| TASK DESCRIPTION |
For every line that contains the string "semanal", pull that line out of the material below.

| SOURCE RECORDS |
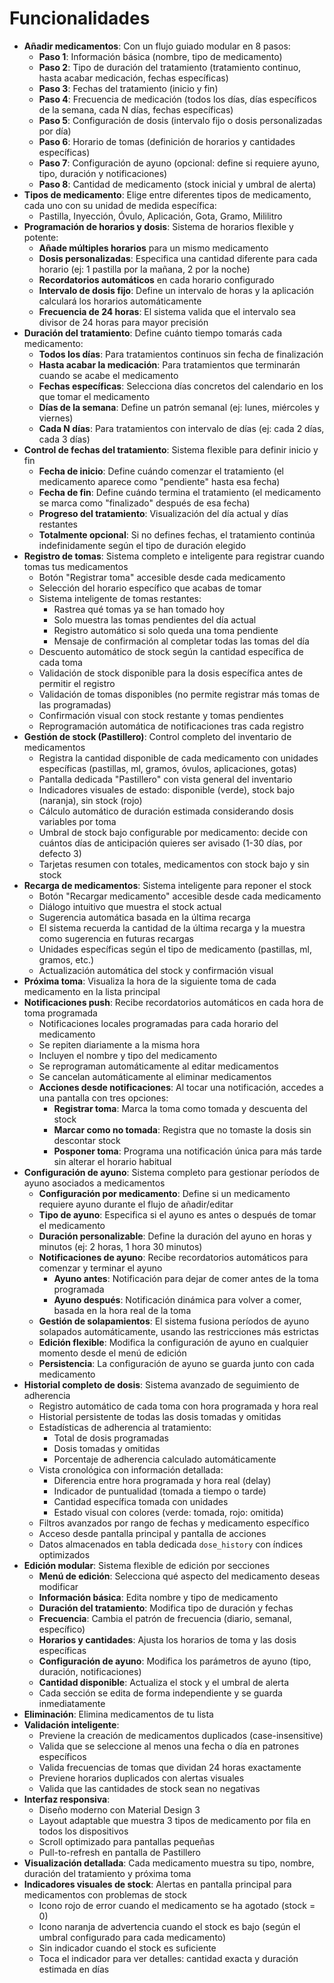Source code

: # Funcionalidades

- **Añadir medicamentos**: Con un flujo guiado modular en 8 pasos:
  - **Paso 1**: Información básica (nombre, tipo de medicamento)
  - **Paso 2**: Tipo de duración del tratamiento (tratamiento continuo, hasta acabar medicación, fechas específicas)
  - **Paso 3**: Fechas del tratamiento (inicio y fin)
  - **Paso 4**: Frecuencia de medicación (todos los días, días específicos de la semana, cada N días, fechas específicas)
  - **Paso 5**: Configuración de dosis (intervalo fijo o dosis personalizadas por día)
  - **Paso 6**: Horario de tomas (definición de horarios y cantidades específicas)
  - **Paso 7**: Configuración de ayuno (opcional: define si requiere ayuno, tipo, duración y notificaciones)
  - **Paso 8**: Cantidad de medicamento (stock inicial y umbral de alerta)
- **Tipos de medicamento**: Elige entre diferentes tipos de medicamento, cada uno con su unidad de medida específica:
  - Pastilla, Inyección, Óvulo, Aplicación, Gota, Gramo, Mililitro
- **Programación de horarios y dosis**: Sistema de horarios flexible y potente:
  - **Añade múltiples horarios** para un mismo medicamento
  - **Dosis personalizadas**: Especifica una cantidad diferente para cada horario (ej: 1 pastilla por la mañana, 2 por la noche)
  - **Recordatorios automáticos** en cada horario configurado
  - **Intervalo de dosis fijo**: Define un intervalo de horas y la aplicación calculará los horarios automáticamente
  - **Frecuencia de 24 horas**: El sistema valida que el intervalo sea divisor de 24 horas para mayor precisión
- **Duración del tratamiento**: Define cuánto tiempo tomarás cada medicamento:
  - **Todos los días**: Para tratamientos continuos sin fecha de finalización
  - **Hasta acabar la medicación**: Para tratamientos que terminarán cuando se acabe el medicamento
  - **Fechas específicas**: Selecciona días concretos del calendario en los que tomar el medicamento
  - **Días de la semana**: Define un patrón semanal (ej: lunes, miércoles y viernes)
  - **Cada N días**: Para tratamientos con intervalo de días (ej: cada 2 días, cada 3 días)
- **Control de fechas del tratamiento**: Sistema flexible para definir inicio y fin
  - **Fecha de inicio**: Define cuándo comenzar el tratamiento (el medicamento aparece como "pendiente" hasta esa fecha)
  - **Fecha de fin**: Define cuándo termina el tratamiento (el medicamento se marca como "finalizado" después de esa fecha)
  - **Progreso del tratamiento**: Visualización del día actual y días restantes
  - **Totalmente opcional**: Si no defines fechas, el tratamiento continúa indefinidamente según el tipo de duración elegido
- **Registro de tomas**: Sistema completo e inteligente para registrar cuando tomas tus medicamentos
  - Botón "Registrar toma" accesible desde cada medicamento
  - Selección del horario específico que acabas de tomar
  - Sistema inteligente de tomas restantes:
    - Rastrea qué tomas ya se han tomado hoy
    - Solo muestra las tomas pendientes del día actual
    - Registro automático si solo queda una toma pendiente
    - Mensaje de confirmación al completar todas las tomas del día
  - Descuento automático de stock según la cantidad específica de cada toma
  - Validación de stock disponible para la dosis específica antes de permitir el registro
  - Validación de tomas disponibles (no permite registrar más tomas de las programadas)
  - Confirmación visual con stock restante y tomas pendientes
  - Reprogramación automática de notificaciones tras cada registro
- **Gestión de stock (Pastillero)**: Control completo del inventario de medicamentos
  - Registra la cantidad disponible de cada medicamento con unidades específicas (pastillas, ml, gramos, óvulos, aplicaciones, gotas)
  - Pantalla dedicada "Pastillero" con vista general del inventario
  - Indicadores visuales de estado: disponible (verde), stock bajo (naranja), sin stock (rojo)
  - Cálculo automático de duración estimada considerando dosis variables por toma
  - Umbral de stock bajo configurable por medicamento: decide con cuántos días de anticipación quieres ser avisado (1-30 días, por defecto 3)
  - Tarjetas resumen con totales, medicamentos con stock bajo y sin stock
- **Recarga de medicamentos**: Sistema inteligente para reponer el stock
  - Botón "Recargar medicamento" accesible desde cada medicamento
  - Diálogo intuitivo que muestra el stock actual
  - Sugerencia automática basada en la última recarga
  - El sistema recuerda la cantidad de la última recarga y la muestra como sugerencia en futuras recargas
  - Unidades específicas según el tipo de medicamento (pastillas, ml, gramos, etc.)
  - Actualización automática del stock y confirmación visual
- **Próxima toma**: Visualiza la hora de la siguiente toma de cada medicamento en la lista principal
- **Notificaciones push**: Recibe recordatorios automáticos en cada hora de toma programada
  - Notificaciones locales programadas para cada horario del medicamento
  - Se repiten diariamente a la misma hora
  - Incluyen el nombre y tipo del medicamento
  - Se reprograman automáticamente al editar medicamentos
  - Se cancelan automáticamente al eliminar medicamentos
  - **Acciones desde notificaciones**: Al tocar una notificación, accedes a una pantalla con tres opciones:
    - **Registrar toma**: Marca la toma como tomada y descuenta del stock
    - **Marcar como no tomada**: Registra que no tomaste la dosis sin descontar stock
    - **Posponer toma**: Programa una notificación única para más tarde sin alterar el horario habitual
- **Configuración de ayuno**: Sistema completo para gestionar períodos de ayuno asociados a medicamentos
  - **Configuración por medicamento**: Define si un medicamento requiere ayuno durante el flujo de añadir/editar
  - **Tipo de ayuno**: Especifica si el ayuno es antes o después de tomar el medicamento
  - **Duración personalizable**: Define la duración del ayuno en horas y minutos (ej: 2 horas, 1 hora 30 minutos)
  - **Notificaciones de ayuno**: Recibe recordatorios automáticos para comenzar y terminar el ayuno
    - **Ayuno antes**: Notificación para dejar de comer antes de la toma programada
    - **Ayuno después**: Notificación dinámica para volver a comer, basada en la hora real de la toma
  - **Gestión de solapamientos**: El sistema fusiona períodos de ayuno solapados automáticamente, usando las restricciones más estrictas
  - **Edición flexible**: Modifica la configuración de ayuno en cualquier momento desde el menú de edición
  - **Persistencia**: La configuración de ayuno se guarda junto con cada medicamento
- **Historial completo de dosis**: Sistema avanzado de seguimiento de adherencia
  - Registro automático de cada toma con hora programada y hora real
  - Historial persistente de todas las dosis tomadas y omitidas
  - Estadísticas de adherencia al tratamiento:
    - Total de dosis programadas
    - Dosis tomadas y omitidas
    - Porcentaje de adherencia calculado automáticamente
  - Vista cronológica con información detallada:
    - Diferencia entre hora programada y hora real (delay)
    - Indicador de puntualidad (tomada a tiempo o tarde)
    - Cantidad específica tomada con unidades
    - Estado visual con colores (verde: tomada, rojo: omitida)
  - Filtros avanzados por rango de fechas y medicamento específico
  - Acceso desde pantalla principal y pantalla de acciones
  - Datos almacenados en tabla dedicada `dose_history` con índices optimizados
- **Edición modular**: Sistema flexible de edición por secciones
  - **Menú de edición**: Selecciona qué aspecto del medicamento deseas modificar
  - **Información básica**: Edita nombre y tipo de medicamento
  - **Duración del tratamiento**: Modifica tipo de duración y fechas
  - **Frecuencia**: Cambia el patrón de frecuencia (diario, semanal, específico)
  - **Horarios y cantidades**: Ajusta los horarios de toma y las dosis específicas
  - **Configuración de ayuno**: Modifica los parámetros de ayuno (tipo, duración, notificaciones)
  - **Cantidad disponible**: Actualiza el stock y el umbral de alerta
  - Cada sección se edita de forma independiente y se guarda inmediatamente
- **Eliminación**: Elimina medicamentos de tu lista
- **Validación inteligente**:
  - Previene la creación de medicamentos duplicados (case-insensitive)
  - Valida que se seleccione al menos una fecha o día en patrones específicos
  - Valida frecuencias de tomas que dividan 24 horas exactamente
  - Previene horarios duplicados con alertas visuales
  - Valida que las cantidades de stock sean no negativas
- **Interfaz responsiva**:
  - Diseño moderno con Material Design 3
  - Layout adaptable que muestra 3 tipos de medicamento por fila en todos los dispositivos
  - Scroll optimizado para pantallas pequeñas
  - Pull-to-refresh en pantalla de Pastillero
- **Visualización detallada**: Cada medicamento muestra su tipo, nombre, duración del tratamiento y próxima toma
- **Indicadores visuales de stock**: Alertas en pantalla principal para medicamentos con problemas de stock
  - Icono rojo de error cuando el medicamento se ha agotado (stock = 0)
  - Icono naranja de advertencia cuando el stock es bajo (según el umbral configurado para cada medicamento)
  - Sin indicador cuando el stock es suficiente
  - Toca el indicador para ver detalles: cantidad exacta y duración estimada en días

| TASK SOLUTION |
  - **Días de la semana**: Define un patrón semanal (ej: lunes, miércoles y viernes)
  - **Frecuencia**: Cambia el patrón de frecuencia (diario, semanal, específico)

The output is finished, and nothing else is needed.